··· RECORDS SHOWN ···
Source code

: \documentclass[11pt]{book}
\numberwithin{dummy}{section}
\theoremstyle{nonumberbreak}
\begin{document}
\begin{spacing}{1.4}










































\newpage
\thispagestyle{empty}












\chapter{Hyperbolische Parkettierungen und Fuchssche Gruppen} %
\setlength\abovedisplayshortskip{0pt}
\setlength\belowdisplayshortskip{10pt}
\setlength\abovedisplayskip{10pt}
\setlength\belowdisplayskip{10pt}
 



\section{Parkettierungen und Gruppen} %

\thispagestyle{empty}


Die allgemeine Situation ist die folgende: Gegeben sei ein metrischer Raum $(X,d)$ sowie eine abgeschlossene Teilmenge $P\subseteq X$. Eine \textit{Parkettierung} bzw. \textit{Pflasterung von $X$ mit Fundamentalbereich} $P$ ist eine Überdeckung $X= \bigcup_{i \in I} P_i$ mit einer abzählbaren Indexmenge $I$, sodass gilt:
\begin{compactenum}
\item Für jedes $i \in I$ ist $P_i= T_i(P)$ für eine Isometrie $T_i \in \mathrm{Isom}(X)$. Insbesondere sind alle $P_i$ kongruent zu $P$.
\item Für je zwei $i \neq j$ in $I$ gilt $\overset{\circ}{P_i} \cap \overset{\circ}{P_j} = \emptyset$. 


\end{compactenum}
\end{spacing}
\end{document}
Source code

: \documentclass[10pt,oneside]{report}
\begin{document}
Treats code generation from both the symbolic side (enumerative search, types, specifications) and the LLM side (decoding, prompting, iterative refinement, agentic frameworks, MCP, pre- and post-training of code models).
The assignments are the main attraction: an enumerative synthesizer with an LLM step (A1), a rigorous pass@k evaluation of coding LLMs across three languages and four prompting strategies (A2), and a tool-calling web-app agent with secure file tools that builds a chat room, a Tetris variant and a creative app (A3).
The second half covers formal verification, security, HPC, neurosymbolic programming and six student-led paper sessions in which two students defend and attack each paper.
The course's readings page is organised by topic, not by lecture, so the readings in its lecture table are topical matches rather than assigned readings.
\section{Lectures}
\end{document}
···
WHAT IS EXPECTED -
Copy the line containing "The second half" exactly. Then copy every line after it through the end of the listing, and nothing more.

RESPONSE BELOW -
The second half covers formal verification, security, HPC, neurosymbolic programming and six student-led paper sessions in which two students defend and attack each paper.
The course's readings page is organised by topic, not by lecture, so the readings in its lecture table are topical matches rather than assigned readings.
\section{Lectures}
\end{document}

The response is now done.